Baseball and the Red Sox are statistically driven, not unique to sports, commerce, or the government. Traditional statistical evaluation has undergone a shift as metrics have allowed a deeper dive into player value. The Red Sox management chart has analytics well established in the corporate structure. Analytics may just be leaping into a more pronounced stage.
The latest message from management to the players union is basing pay for salary arbitration-eligible players on WAR. This is part of the ongoing drama surrounding the clash between billionaire owners and millionaire players. The compensation is co-opted to a computer as the determinant. What could go wrong?
On the pitching side, Nathan Eovaldi (5.6 fWAR) tops the Red Sox. Place in perspective that Robbie Ray (3.9 fWAR) is just a notch above Eduardo Rodríguez (3.8 fWAR) and Ray is well behind Eovaldi. Matt Barnes (1.3 fWAR), who disappeared for half a season, is slightly behind Garrett Whitlock (1.6 fWAR). Just a cursory examination of WAR shows – at least from my view – inconsistencies.

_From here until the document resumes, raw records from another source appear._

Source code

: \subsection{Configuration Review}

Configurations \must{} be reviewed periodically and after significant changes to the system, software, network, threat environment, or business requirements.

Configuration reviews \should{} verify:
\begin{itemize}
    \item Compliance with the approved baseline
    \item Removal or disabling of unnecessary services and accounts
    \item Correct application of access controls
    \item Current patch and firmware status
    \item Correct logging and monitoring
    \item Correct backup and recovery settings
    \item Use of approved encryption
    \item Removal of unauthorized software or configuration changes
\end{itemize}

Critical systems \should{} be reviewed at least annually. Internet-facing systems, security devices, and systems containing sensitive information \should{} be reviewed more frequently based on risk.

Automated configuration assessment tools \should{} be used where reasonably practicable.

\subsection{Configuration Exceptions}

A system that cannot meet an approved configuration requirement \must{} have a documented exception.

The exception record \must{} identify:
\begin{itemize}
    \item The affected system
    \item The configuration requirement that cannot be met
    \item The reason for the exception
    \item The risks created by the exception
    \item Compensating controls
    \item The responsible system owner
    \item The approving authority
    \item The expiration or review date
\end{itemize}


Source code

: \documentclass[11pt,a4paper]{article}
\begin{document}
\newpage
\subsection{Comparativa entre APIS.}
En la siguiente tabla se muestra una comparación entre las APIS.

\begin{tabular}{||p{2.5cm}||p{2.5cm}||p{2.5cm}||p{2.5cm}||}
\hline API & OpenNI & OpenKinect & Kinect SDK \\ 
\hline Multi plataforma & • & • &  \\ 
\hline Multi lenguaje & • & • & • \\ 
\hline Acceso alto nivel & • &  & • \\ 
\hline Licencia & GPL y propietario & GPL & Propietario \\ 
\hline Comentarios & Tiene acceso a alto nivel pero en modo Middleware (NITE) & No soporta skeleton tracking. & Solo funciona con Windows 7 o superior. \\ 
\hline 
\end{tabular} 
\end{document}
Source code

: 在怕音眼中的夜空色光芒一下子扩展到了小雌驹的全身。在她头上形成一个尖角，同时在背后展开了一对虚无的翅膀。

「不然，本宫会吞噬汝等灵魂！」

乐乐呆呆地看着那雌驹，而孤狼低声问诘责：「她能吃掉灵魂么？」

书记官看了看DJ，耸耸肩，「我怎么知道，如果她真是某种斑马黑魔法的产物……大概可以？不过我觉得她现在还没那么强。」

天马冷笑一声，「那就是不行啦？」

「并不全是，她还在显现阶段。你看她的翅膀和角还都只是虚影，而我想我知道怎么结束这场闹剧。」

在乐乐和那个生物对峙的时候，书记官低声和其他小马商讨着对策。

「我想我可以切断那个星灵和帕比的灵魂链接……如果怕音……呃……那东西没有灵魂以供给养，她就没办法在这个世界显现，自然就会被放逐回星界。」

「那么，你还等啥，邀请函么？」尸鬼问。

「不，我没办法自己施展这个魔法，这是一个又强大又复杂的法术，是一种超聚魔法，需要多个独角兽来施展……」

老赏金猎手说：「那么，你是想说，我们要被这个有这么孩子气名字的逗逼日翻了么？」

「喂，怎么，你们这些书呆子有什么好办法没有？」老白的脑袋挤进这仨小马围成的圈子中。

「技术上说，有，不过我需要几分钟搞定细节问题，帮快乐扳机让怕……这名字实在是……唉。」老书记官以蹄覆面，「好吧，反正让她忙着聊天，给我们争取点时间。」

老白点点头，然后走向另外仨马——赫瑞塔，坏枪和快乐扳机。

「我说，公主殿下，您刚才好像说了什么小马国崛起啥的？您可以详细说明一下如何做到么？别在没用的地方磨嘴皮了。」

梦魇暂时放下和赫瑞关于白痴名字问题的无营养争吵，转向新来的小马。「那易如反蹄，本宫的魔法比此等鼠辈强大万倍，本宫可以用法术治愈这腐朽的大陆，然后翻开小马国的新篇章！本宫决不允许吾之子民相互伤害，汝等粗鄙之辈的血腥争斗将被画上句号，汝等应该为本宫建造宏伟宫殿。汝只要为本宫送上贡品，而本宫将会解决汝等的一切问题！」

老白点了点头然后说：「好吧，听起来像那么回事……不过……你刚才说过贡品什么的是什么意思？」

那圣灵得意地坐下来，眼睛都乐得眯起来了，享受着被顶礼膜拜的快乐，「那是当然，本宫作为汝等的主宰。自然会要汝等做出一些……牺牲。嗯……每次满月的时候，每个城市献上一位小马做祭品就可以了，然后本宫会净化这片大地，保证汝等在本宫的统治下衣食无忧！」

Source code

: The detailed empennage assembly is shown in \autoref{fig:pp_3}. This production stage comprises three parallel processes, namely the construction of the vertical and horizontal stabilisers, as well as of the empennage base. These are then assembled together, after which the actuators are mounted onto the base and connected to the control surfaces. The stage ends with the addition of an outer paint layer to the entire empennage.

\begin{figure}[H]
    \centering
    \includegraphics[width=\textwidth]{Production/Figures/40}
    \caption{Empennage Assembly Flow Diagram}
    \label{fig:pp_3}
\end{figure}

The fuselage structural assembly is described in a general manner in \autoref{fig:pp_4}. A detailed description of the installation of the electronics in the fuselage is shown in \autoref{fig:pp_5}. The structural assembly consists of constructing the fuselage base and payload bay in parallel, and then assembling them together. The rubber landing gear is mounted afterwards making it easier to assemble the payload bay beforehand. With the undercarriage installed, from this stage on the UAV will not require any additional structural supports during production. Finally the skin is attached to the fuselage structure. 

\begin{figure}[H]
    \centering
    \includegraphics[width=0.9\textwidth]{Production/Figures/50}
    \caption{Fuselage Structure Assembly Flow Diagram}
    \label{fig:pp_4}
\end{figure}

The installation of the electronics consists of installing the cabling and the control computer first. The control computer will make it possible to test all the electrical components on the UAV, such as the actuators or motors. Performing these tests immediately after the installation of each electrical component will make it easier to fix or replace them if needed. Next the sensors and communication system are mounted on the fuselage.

The ones I mentioned are just a few that fall into my foggy head-scratching mode. FanGraphs pegs the player value at $11.5 MM per WAR point. If balancing a checkbook is difficult, then examining the calculation for WAR can be daunting. For that challenge, look here.
Using WAR would be just part of the process of determining salary but still a key component. There is some good news associated with this first round of negotiations, and that is the fact the union has placed this idea in the rubbish bin.
WAR, both fWAR (FanGraphs) and bWAR (Baseball-Reference), have become a go-to statistic in baseball. I reluctantly use it since the two parties (FG & BR) cannot agree on it. Going back to Eovaldi, old “Nasty Nate” checks in with a 4.6 bWAR. I could see the arguments now with Scott Boras demanding fWAR and management demanding bWAR.
Players keep track of their statistics since that is the grease that oils their financial future. Will war break out on the field over a fly ball to boost defensive statistics?
The early negotiations are to feel out the other side and determine where the possible closest agreements lie. This salvo is just negotiation spit-balling which the union apparently will quickly bury. The next order of business will be to see just what nonsense the union tosses on the table.
The Collective Bargaining Agreement (CBA) will raise its ugly head during the offseason. If history is any indicator, expect negotiations to break down and a walkout/strike/snit to take place. Both parties have a death wish for the destruction of a beautiful game.